The defendant admitted the execution of the note sued on, but alleged that he had paid the plaintiff $1,000 more than he owed on account and for the purchase money of the land ; that the plaintiff was indebted to him in the sum of $747.60; and asked judgment against plaintiff for $500, and that plaintiff be required to convey the land to him.

Plaintiff replied, and denied that the defendant paid him $60 for purchasing the land, that he held it as trustee, that the purchase money had been paid, and that he was indebted to the defendant in any sum.

Plaintiff testified that the defendant informed him that he was about to lose the land in controversy, and proposed to pay his expenses if he would go to Jonesboro and buy it, and give him an opportunity to purchase it from him, and paid him $6 to cover his expenses; that the land was sold on the 19th of April at a commissioner’s sale, and purchased by him at the price of $265, which he paid; that he purchased the land for himself, and never agreed to let the defendant have it at what he paid for it, or at any other price until he sold it to him ; that in the year 1885, the sheriff, at his instance, dispossessed the defendant; that Beard, the defendant, then rented the land for 1885, and paid him therefor $25 and a half of a bale of cotton; that he sold the land to the defendant, in May, 1886, for $500, and took his two promissory notes therefor, each for $250, payable, respectively, eight and twenty months after date. One of them has been paid, and $36 or $40 on the other.

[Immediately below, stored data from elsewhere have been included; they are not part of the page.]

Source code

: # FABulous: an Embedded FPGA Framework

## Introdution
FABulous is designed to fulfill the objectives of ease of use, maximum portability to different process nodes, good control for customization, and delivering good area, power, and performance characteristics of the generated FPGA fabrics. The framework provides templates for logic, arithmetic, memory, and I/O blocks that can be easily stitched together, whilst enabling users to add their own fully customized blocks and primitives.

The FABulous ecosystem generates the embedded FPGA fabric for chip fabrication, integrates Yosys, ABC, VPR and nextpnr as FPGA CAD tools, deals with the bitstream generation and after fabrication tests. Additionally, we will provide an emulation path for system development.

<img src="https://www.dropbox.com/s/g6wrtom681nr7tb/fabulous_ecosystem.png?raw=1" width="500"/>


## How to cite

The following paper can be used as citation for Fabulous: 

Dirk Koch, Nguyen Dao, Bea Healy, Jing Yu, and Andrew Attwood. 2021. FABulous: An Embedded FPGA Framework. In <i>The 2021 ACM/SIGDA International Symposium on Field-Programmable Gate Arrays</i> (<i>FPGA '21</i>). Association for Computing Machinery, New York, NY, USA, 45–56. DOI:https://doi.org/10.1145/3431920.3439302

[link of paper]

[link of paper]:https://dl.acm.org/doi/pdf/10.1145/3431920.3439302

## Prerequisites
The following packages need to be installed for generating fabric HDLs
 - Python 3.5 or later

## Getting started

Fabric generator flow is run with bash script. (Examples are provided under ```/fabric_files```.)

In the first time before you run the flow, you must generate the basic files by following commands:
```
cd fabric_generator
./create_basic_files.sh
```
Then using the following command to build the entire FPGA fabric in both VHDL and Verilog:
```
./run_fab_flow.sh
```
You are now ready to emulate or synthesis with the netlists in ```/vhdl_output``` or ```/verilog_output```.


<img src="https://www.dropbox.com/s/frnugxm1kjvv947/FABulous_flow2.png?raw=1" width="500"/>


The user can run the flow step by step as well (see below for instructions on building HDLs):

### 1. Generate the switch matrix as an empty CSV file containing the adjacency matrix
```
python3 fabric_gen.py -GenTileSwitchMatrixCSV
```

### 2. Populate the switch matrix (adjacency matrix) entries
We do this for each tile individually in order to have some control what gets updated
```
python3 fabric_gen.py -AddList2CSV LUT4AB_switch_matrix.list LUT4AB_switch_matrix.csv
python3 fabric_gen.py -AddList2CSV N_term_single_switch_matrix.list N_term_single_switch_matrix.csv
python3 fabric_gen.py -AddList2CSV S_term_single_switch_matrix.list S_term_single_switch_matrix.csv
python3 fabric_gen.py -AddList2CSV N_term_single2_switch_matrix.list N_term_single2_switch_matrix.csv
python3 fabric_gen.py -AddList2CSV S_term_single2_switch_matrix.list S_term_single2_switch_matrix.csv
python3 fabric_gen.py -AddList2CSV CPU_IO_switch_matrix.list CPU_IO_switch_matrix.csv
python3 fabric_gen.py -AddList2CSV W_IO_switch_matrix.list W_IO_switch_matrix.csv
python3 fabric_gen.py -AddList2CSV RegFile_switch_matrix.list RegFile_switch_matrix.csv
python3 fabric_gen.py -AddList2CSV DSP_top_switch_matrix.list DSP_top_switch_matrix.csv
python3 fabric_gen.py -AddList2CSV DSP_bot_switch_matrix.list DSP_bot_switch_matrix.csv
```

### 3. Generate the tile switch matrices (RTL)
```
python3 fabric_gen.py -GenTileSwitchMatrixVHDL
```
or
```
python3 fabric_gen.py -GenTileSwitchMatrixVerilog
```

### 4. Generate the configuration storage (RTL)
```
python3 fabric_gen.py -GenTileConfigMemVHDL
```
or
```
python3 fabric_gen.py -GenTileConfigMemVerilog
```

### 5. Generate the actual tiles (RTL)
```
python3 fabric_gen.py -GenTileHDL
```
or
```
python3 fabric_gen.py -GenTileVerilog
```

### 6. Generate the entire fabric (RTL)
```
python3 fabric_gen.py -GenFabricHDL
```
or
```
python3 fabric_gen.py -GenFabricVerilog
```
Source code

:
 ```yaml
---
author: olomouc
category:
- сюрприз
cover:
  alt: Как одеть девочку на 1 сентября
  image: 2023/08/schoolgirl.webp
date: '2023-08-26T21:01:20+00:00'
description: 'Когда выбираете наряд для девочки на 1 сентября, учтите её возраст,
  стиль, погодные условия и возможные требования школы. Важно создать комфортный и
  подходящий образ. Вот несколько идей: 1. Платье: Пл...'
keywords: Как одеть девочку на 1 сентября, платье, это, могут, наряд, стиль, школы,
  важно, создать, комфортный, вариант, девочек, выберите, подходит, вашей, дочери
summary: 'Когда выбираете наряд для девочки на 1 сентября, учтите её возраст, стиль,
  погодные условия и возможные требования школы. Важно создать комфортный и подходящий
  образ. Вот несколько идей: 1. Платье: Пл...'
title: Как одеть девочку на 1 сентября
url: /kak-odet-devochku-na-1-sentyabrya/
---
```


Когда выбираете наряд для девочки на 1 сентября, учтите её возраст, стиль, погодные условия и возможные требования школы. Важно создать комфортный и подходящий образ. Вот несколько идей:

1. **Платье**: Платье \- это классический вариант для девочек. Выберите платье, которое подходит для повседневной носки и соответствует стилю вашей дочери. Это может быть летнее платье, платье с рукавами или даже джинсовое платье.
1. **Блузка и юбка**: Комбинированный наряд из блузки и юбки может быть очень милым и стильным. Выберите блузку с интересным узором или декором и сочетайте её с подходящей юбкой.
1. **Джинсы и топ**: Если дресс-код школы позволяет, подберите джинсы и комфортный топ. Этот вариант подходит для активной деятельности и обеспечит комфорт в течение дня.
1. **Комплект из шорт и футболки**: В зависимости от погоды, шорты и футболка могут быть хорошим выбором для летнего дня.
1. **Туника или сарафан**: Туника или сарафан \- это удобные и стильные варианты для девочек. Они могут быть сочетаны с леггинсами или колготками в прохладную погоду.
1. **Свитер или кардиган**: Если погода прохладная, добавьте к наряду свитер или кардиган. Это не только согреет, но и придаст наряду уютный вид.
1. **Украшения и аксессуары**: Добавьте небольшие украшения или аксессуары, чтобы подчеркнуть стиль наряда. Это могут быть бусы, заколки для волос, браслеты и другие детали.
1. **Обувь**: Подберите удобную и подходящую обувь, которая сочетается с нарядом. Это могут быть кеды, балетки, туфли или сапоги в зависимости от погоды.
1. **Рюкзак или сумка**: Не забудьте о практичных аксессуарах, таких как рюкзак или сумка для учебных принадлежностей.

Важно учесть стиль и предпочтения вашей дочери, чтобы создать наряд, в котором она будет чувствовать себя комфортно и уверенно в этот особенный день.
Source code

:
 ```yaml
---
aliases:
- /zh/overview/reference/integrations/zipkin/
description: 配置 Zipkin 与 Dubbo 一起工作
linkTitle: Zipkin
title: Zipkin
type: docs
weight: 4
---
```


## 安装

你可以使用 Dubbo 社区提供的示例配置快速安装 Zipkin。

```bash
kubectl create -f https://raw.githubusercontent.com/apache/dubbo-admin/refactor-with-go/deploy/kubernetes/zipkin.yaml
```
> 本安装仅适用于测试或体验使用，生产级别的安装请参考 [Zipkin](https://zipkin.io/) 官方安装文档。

Defendant testified: That the plaintiff agreed to buy the land for him, and he was to return the amount paid and ten per cent, interest, and pay to plaintiff $60 for his trouble. In the spring after he purchased the land, plaintiff wanted $400 for it. When he put him out of the house in 1885, he had to pay rent in order to get possession. After the crop was gathered, plaintiff asked $500 for the land, and he had to sign the notes or lose the land. He did not sign them willingly. He had receipts for $350 on his notes, but gave them to plaintiff when he returned the first land note.

Other evidence was adduced at the hearing to prove circumstances slightly corroborating the statements of both parties, aud other matters in controversy, which we do not notice in this opinion.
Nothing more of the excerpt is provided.